It _would_ be ethical to include the ads though.

------
r00ster
Found it out. Eg. twitter.css over here is not a CSS but HTML file:
<https://github.com/connors/twitter-user-style> Double click on it and use the
CSS listed there with the Stylish Extension for Chrome found here:
[https://chrome.google.com/webstore/detail/stylish/fjnbnpbmke...](https://chrome.google.com/webstore/detail/stylish/fjnbnpbmkenffdnngjfgmeleoegfcffe?hl=en)

------
uladzislau
Please someone make a Chrome extension to incorporate all these user styles!

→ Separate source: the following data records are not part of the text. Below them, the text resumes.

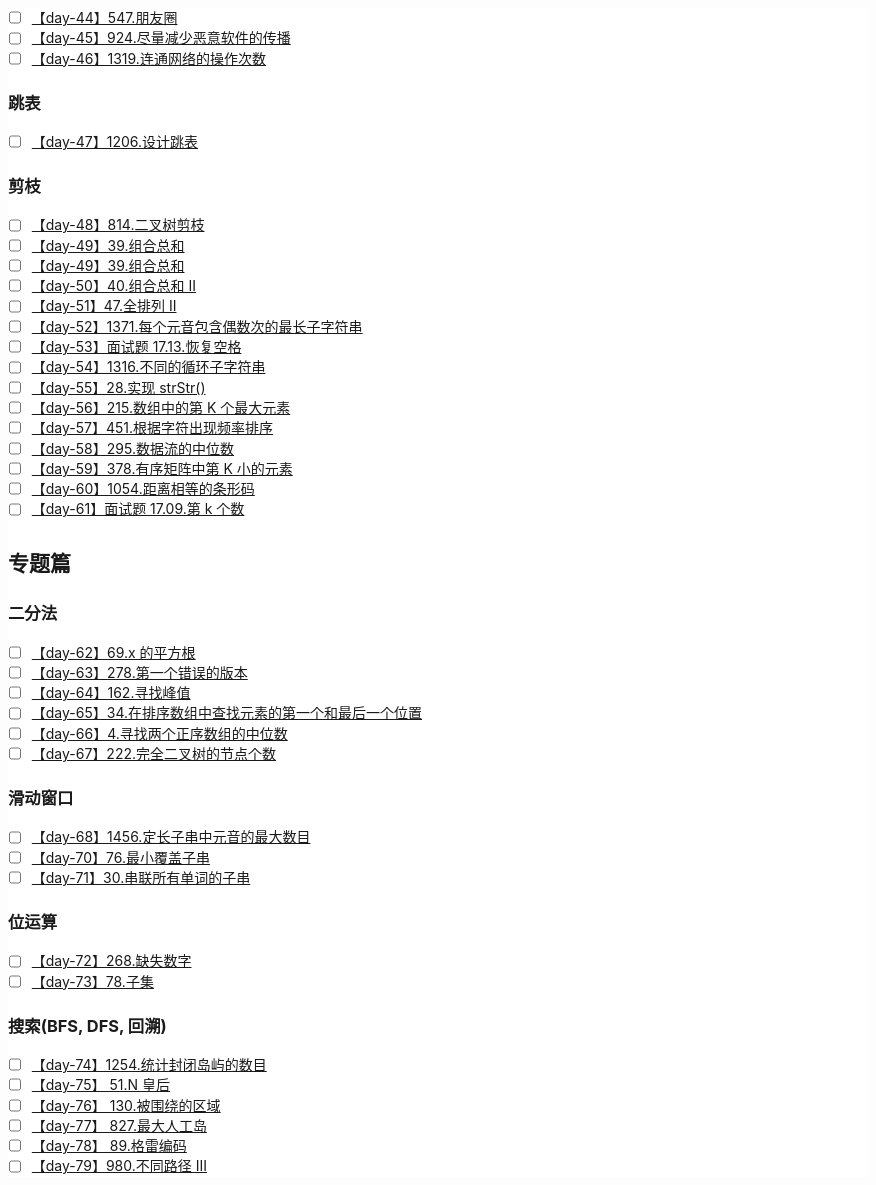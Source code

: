 -   [ ] [【day-44】547.朋友圈](./medium/day-44.md)
-   [ ] [【day-45】924.尽量减少恶意软件的传播](./medium/day-45.md)
-   [ ] [【day-46】1319.连通网络的操作次数](./medium/day-46.md)

### 跳表

-   [ ] [【day-47】1206.设计跳表](./medium/day-47.md)

### 剪枝

-   [ ] [【day-48】814.二叉树剪枝](./medium/day-48.md)
-   [ ] [【day-49】39.组合总和](./medium/day-49.md)
-   [ ] [【day-49】39.组合总和](./medium/day-49.md)
-   [ ] [【day-50】40.组合总和 II](./medium/day-50.md)
-   [ ] [【day-51】47.全排列 II](./medium/day-51.md)
-   [ ] [【day-52】1371.每个元音包含偶数次的最长子字符串](./medium/day-52.md)
-   [ ] [【day-53】面试题 17.13.恢复空格](./medium/day-53.md)
-   [ ] [【day-54】1316.不同的循环子字符串](./)
-   [ ] [【day-55】28.实现 strStr()](./)
-   [ ] [【day-56】215.数组中的第 K 个最大元素](./)
-   [ ] [【day-57】451.根据字符出现频率排序](./)
-   [ ] [【day-58】295.数据流的中位数](./)
-   [ ] [【day-59】378.有序矩阵中第 K 小的元素](./)
-   [ ] [【day-60】1054.距离相等的条形码](./)
-   [ ] [【day-61】面试题 17.09.第 k 个数](./)

## 专题篇

### 二分法

-   [ ] [【day-62】69.x 的平方根](./topics/day-62.md)
-   [ ] [【day-63】278.第一个错误的版本](./topics/day-63.md)
-   [ ] [【day-64】162.寻找峰值](./topics/day-64.md)
-   [ ] [【day-65】34.在排序数组中查找元素的第一个和最后一个位置](./)
-   [ ] [【day-66】4.寻找两个正序数组的中位数](./)
-   [ ] [【day-67】222.完全二叉树的节点个数](./)

### 滑动窗口

-   [ ] [【day-68】1456.定长子串中元音的最大数目](./topics/day-68.md)
-   [ ] [【day-70】76.最小覆盖子串](./topics/day-70.md)
-   [ ] [【day-71】30.串联所有单词的子串](./topics/day-71.md)

### 位运算

-   [ ] [【day-72】268.缺失数字](./topics/day-72.md)
-   [ ] [【day-73】78.子集](./topics/day-73.md)

### 搜索(BFS, DFS, 回溯)

-   [ ] [【day-74】1254.统计封闭岛屿的数目](./topics/day-74.md)
-   [ ] [【day-75】 51.N 皇后](./topics/day-75.md)
-   [ ] [【day-76】 130.被围绕的区域](./topics/day-76.md)
-   [ ] [【day-77】 827.最大人工岛](./topics/day-77.md)
-   [ ] [【day-78】 89.格雷编码](./topics/day-78.md)
-   [ ] [【day-79】980.不同路径 III](./topics/day-79.md)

I'm sure there would be a dozen of websites to add which need
readability/usability facelift.

------
nicksergeant
Here's one I just did for Weather.com yesterday:

<https://twitter.com/nicksergeant/status/306514899402633216>

The code: <https://snipt.net/nick/make-weathercom-not-suck-so-much/>

------
frontendbeauty
Awesome effort. Be careful, though, when you post screenshots of your Twitter,
Facebook, Instagram feeds to the world to see -- don't forget that the people
who you follow may see that as a breach of privacy. Very likely the things
that we can see in those screenshots were never intended to be public.

------
dave1010uk
There's a large database of user styles for many websites here:
<http://userstyles.org/>

There's also <http://userscripts.org/> which is the same but for JavaScript
instead of CSS.

------
oseibonsu
I can finally read TechCrunch again!

------
tekromancr
Awesome. I love the facebook style.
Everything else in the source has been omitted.